▶ _Record set_:
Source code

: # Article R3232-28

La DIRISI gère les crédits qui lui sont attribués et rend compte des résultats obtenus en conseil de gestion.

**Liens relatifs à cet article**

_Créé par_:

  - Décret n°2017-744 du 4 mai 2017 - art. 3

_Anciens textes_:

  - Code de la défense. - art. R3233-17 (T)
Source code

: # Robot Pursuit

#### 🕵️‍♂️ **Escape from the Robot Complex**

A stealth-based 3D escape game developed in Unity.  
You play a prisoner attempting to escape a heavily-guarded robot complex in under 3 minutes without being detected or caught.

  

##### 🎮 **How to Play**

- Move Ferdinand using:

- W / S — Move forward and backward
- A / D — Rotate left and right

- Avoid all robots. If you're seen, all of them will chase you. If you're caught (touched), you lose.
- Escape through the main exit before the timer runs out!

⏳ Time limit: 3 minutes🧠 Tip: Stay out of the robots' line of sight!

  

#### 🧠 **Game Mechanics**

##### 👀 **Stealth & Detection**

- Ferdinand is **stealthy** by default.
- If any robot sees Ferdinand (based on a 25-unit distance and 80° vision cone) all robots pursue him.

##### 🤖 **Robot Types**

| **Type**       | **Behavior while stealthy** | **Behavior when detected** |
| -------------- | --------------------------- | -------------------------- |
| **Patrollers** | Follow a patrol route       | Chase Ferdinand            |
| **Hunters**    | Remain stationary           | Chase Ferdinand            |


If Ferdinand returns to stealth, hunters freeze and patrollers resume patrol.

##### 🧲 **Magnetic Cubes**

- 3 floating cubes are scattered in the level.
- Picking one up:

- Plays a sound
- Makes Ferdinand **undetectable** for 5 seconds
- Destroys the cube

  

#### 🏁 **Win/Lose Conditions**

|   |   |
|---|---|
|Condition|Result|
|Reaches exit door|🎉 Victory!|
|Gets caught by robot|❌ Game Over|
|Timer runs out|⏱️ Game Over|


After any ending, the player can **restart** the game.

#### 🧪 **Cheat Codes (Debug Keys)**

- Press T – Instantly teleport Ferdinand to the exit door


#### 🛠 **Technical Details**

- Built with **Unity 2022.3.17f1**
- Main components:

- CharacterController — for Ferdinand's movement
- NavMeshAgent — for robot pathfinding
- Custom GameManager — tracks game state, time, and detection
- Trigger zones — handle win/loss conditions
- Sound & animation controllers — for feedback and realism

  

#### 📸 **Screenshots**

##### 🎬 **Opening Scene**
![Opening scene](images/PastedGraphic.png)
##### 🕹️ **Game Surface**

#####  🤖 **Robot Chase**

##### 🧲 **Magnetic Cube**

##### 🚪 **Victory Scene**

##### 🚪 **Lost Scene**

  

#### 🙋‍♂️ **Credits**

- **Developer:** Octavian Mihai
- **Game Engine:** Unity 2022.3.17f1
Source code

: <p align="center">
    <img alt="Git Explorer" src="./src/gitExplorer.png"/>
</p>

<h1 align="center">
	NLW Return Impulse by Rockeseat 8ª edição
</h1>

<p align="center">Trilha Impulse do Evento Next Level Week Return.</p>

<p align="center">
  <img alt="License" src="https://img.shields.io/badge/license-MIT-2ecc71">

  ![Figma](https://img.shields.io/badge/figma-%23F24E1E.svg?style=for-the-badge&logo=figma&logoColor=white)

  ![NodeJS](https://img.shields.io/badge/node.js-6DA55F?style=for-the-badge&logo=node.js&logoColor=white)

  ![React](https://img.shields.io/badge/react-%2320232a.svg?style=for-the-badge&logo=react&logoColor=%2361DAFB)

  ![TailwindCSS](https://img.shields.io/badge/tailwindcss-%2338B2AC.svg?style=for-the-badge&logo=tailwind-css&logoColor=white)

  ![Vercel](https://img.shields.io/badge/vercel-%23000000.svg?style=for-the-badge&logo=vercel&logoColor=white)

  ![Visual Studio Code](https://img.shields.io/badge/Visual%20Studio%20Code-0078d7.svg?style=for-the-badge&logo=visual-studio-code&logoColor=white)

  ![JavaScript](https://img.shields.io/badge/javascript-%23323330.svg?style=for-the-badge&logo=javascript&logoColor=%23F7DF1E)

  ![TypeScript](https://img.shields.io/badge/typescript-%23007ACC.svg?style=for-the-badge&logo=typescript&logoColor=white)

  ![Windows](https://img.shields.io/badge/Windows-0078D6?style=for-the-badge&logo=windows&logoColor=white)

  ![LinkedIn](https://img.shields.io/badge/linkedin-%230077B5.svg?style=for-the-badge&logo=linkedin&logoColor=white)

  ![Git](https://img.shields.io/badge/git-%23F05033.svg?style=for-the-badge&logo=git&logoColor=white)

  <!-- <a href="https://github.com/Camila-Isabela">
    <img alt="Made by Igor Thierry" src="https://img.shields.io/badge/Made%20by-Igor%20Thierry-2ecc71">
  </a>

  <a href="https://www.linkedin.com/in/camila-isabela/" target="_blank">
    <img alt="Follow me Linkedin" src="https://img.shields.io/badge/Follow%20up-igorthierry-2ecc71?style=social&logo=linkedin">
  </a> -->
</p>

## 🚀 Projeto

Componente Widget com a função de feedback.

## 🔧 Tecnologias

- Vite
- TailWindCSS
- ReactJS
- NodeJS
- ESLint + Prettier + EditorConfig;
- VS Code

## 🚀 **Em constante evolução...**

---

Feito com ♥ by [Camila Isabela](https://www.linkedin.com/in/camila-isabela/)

▶ _Directions for this task_: Starting at the top of the records, copy every line exactly.

▶ _Result of the task_:
Source code

: # Article R3232-28

La DIRISI gère les crédits qui lui sont attribués et rend compte des résultats obtenus en conseil de gestion.

**Liens relatifs à cet article**

_Créé par_:

  - Décret n°2017-744 du 4 mai 2017 - art. 3

_Anciens textes_:

  - Code de la défense. - art. R3233-17 (T)
Source code

: # Robot Pursuit

#### 🕵️‍♂️ **Escape from the Robot Complex**

A stealth-based 3D escape game developed in Unity.  
You play a prisoner attempting to escape a heavily-guarded robot complex in under 3 minutes without being detected or caught.

  

##### 🎮 **How to Play**

- Move Ferdinand using:

- W / S — Move forward and backward
- A / D — Rotate left and right

- Avoid all robots. If you're seen, all of them will chase you. If you're caught (touched), you lose.
- Escape through the main exit before the timer runs out!

⏳ Time limit: 3 minutes🧠 Tip: Stay out of the robots' line of sight!

  

#### 🧠 **Game Mechanics**

##### 👀 **Stealth & Detection**

- Ferdinand is **stealthy** by default.
- If any robot sees Ferdinand (based on a 25-unit distance and 80° vision cone) all robots pursue him.

##### 🤖 **Robot Types**

| **Type**       | **Behavior while stealthy** | **Behavior when detected** |
| -------------- | --------------------------- | -------------------------- |
| **Patrollers** | Follow a patrol route       | Chase Ferdinand            |
| **Hunters**    | Remain stationary           | Chase Ferdinand            |


If Ferdinand returns to stealth, hunters freeze and patrollers resume patrol.

##### 🧲 **Magnetic Cubes**

- 3 floating cubes are scattered in the level.
- Picking one up:

- Plays a sound
- Makes Ferdinand **undetectable** for 5 seconds
- Destroys the cube

  

#### 🏁 **Win/Lose Conditions**

|   |   |
|---|---|
|Condition|Result|
|Reaches exit door|🎉 Victory!|
|Gets caught by robot|❌ Game Over|
|Timer runs out|⏱️ Game Over|


After any ending, the player can **restart** the game.

#### 🧪 **Cheat Codes (Debug Keys)**

- Press T – Instantly teleport Ferdinand to the exit door


#### 🛠 **Technical Details**

- Built with **Unity 2022.3.17f1**
- Main components:

- CharacterController — for Ferdinand's movement
- NavMeshAgent — for robot pathfinding
- Custom GameManager — tracks game state, time, and detection
- Trigger zones — handle win/loss conditions
- Sound & animation controllers — for feedback and realism

  

#### 📸 **Screenshots**

##### 🎬 **Opening Scene**
![Opening scene](images/PastedGraphic.png)
##### 🕹️ **Game Surface**

#####  🤖 **Robot Chase**

##### 🧲 **Magnetic Cube**

##### 🚪 **Victory Scene**

##### 🚪 **Lost Scene**

  

#### 🙋‍♂️ **Credits**

- **Developer:** Octavian Mihai
- **Game Engine:** Unity 2022.3.17f1
Source code

: <p align="center">
    <img alt="Git Explorer" src="./src/gitExplorer.png"/>
</p>

<h1 align="center">
	NLW Return Impulse by Rockeseat 8ª edição
</h1>

<p align="center">Trilha Impulse do Evento Next Level Week Return.</p>

<p align="center">
  <img alt="License" src="https://img.shields.io/badge/license-MIT-2ecc71">

  ![Figma](https://img.shields.io/badge/figma-%23F24E1E.svg?style=for-the-badge&logo=figma&logoColor=white)

  ![NodeJS](https://img.shields.io/badge/node.js-6DA55F?style=for-the-badge&logo=node.js&logoColor=white)

  ![React](https://img.shields.io/badge/react-%2320232a.svg?style=for-the-badge&logo=react&logoColor=%2361DAFB)

  ![TailwindCSS](https://img.shields.io/badge/tailwindcss-%2338B2AC.svg?style=for-the-badge&logo=tailwind-css&logoColor=white)

  ![Vercel](https://img.shields.io/badge/vercel-%23000000.svg?style=for-the-badge&logo=vercel&logoColor=white)

  ![Visual Studio Code](https://img.shields.io/badge/Visual%20Studio%20Code-0078d7.svg?style=for-the-badge&logo=visual-studio-code&logoColor=white)

  ![JavaScript](https://img.shields.io/badge/javascript-%23323330.svg?style=for-the-badge&logo=javascript&logoColor=%23F7DF1E)

  ![TypeScript](https://img.shields.io/badge/typescript-%23007ACC.svg?style=for-the-badge&logo=typescript&logoColor=white)

  ![Windows](https://img.shields.io/badge/Windows-0078D6?style=for-the-badge&logo=windows&logoColor=white)

  ![LinkedIn](https://img.shields.io/badge/linkedin-%230077B5.svg?style=for-the-badge&logo=linkedin&logoColor=white)

  ![Git](https://img.shields.io/badge/git-%23F05033.svg?style=for-the-badge&logo=git&logoColor=white)

  <!-- <a href="https://github.com/Camila-Isabela">
    <img alt="Made by Igor Thierry" src="https://img.shields.io/badge/Made%20by-Igor%20Thierry-2ecc71">
  </a>

  <a href="https://www.linkedin.com/in/camila-isabela/" target="_blank">
    <img alt="Follow me Linkedin" src="https://img.shields.io/badge/Follow%20up-igorthierry-2ecc71?style=social&logo=linkedin">
  </a> -->
</p>

## 🚀 Projeto

Componente Widget com a função de feedback.

## 🔧 Tecnologias

- Vite
- TailWindCSS
- ReactJS
- NodeJS
- ESLint + Prettier + EditorConfig;
- VS Code

## 🚀 **Em constante evolução...**

---

Feito com ♥ by [Camila Isabela](https://www.linkedin.com/in/camila-isabela/)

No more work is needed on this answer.